Excerpt The Limited Edition Virus To begin with, the label limited edition should draw your attention. The only real limitation on any edition of art works is probably the number of people the seller can find to buy them. You need just a little background to understand this very common virus. A particular piece of art known as an artists proof (simply called an AP in the art business) was originally a single print taken during the print-making process to check on the condition of a plate while the plate was being worked on by the artist. You might think of it as one stage in the process of completing the work that would end up as a final plate used to make prints. This means, of course, that each AP is different as the work progresses. As a result, many art collectors think that APs are valuable because they are each unique. If an artist makes thirty-five Artists Proofs in the course of completing the work, then the APs would be numbered 1/35, 2/35, and so on as they were made, with each successive number being ever closer to the final piece of art. The AP has special value because of its uniqueness and its differences from the ultimate work of art. The seller may tell you, for example, that the art piece is AP (artists proof) number twenty of ninety-nine. Even if that claim were true (which it probably is not), it simply means that it is print number twenty in that edition. Yes, in that edition. Printmaking has changed and improved over the years with higher technology. The APs today are not the APs of two hundred years ago. In todays world the designation AP usually means only that the artist has designated an edition to be named AP and set a limit on how many he will print of that edition. If the edition sells out, or if the seller is really clever, then the next run of ninety-nine will be called the Museum Edition (ME) and will be priced differently. Each ME will be absolutely the same item, but by changing the name on the very same print the seller has a variety of prices to use when selling the print. Picture this: the seller says to you, If you cannot afford the AP edition for X dollars, we do have the ME for Y dollars and nobody except us will know the difference by looking at it. If you find yourself in this picture, then you are squarely facing an art fraud virus.
* * *
Techniques of Persuasion One way for a salesperson to gain your trust is to show you that other people are doing the same thing as he is proposing that you do. For example, the salesperson might invite you to a free dinner where other people stand up and share with the audience about how much money they are making with a certain investment. Elbowing you during such a speech, the salesman might say, See? Look how many people are doing the same thing and its working for them. This fallacy is called the Argumentum ad Populum, or in English: the Appeal to Majority. Briefly, this fallacy crops up when somebody says that a certain statement must be true because a large number of other people believe it to be true. Logically speaking, whether a person believes something to be true has nothing to do with whether it is true. Similarly, if a large number of people believe something to be true, that is not evidence that it is true. For example, large numbers of people believed the earth was flat until about five hundred years ago. But they were all wrong, the earth was, and is, round. The fact that others believe something does not provide any evidence that they are correct in that belief. You can spot the fallacy when you hear statements such as:
*Everybody knows that this painting will rise in value.

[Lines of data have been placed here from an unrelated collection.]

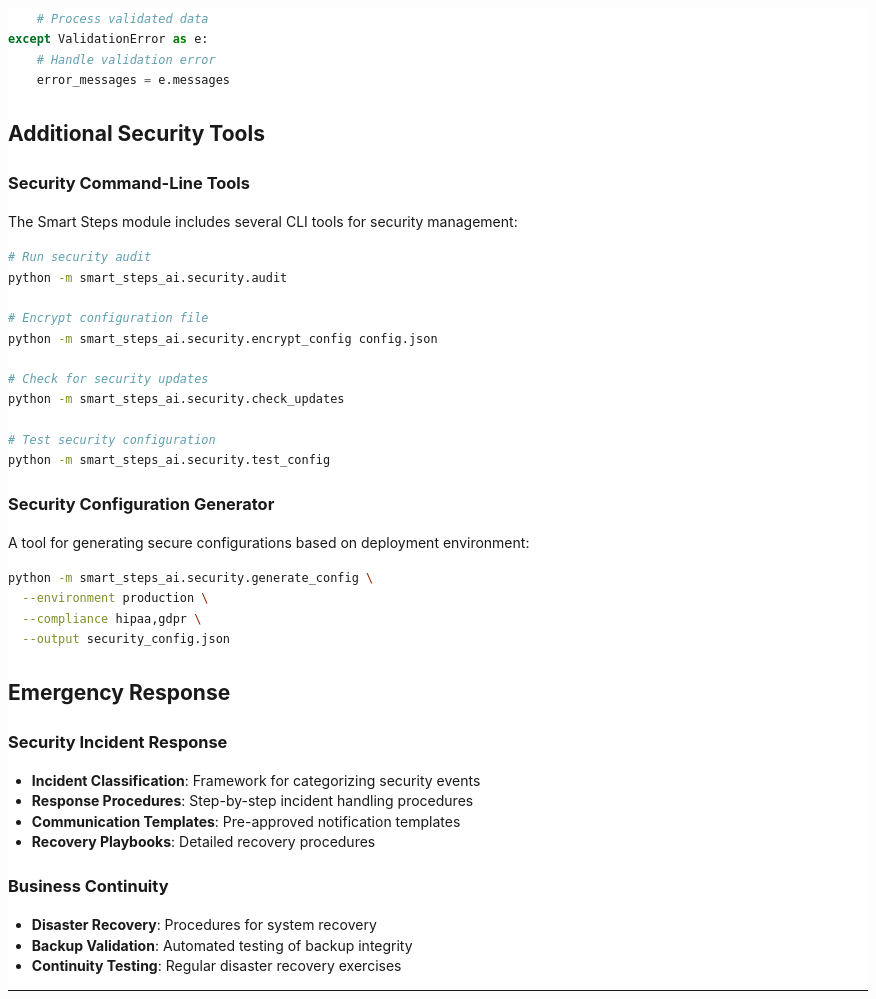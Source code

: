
```python
    # Process validated data
except ValidationError as e:
    # Handle validation error
    error_messages = e.messages
```

## Additional Security Tools

### Security Command-Line Tools

The Smart Steps module includes several CLI tools for security management:

```bash
# Run security audit
python -m smart_steps_ai.security.audit

# Encrypt configuration file
python -m smart_steps_ai.security.encrypt_config config.json

# Check for security updates
python -m smart_steps_ai.security.check_updates

# Test security configuration
python -m smart_steps_ai.security.test_config
```

### Security Configuration Generator

A tool for generating secure configurations based on deployment environment:

```bash
python -m smart_steps_ai.security.generate_config \
  --environment production \
  --compliance hipaa,gdpr \
  --output security_config.json
```

## Emergency Response

### Security Incident Response

- **Incident Classification**: Framework for categorizing security events
- **Response Procedures**: Step-by-step incident handling procedures
- **Communication Templates**: Pre-approved notification templates
- **Recovery Playbooks**: Detailed recovery procedures

### Business Continuity

- **Disaster Recovery**: Procedures for system recovery
- **Backup Validation**: Automated testing of backup integrity
- **Continuity Testing**: Regular disaster recovery exercises

---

*Ask anyone in town; this sculpture is the genuine article. *Weve sold the other 24 numbered copies to people just like you ... they cant all be wrong. *Read this article where it says that the consensus of art dealers projects a bright future for collectible art works. Return now to the art gallery. You hear the art dealer saying that a piece of art work is good, promising that it will increase in value, or making some other claim. Then you hear him support his claims with proof, and that proof is just that other people believe the claim. This is nothing more than a subtle bandwagon that he wants you to climb on by giving him your money. Wash your hands and move on.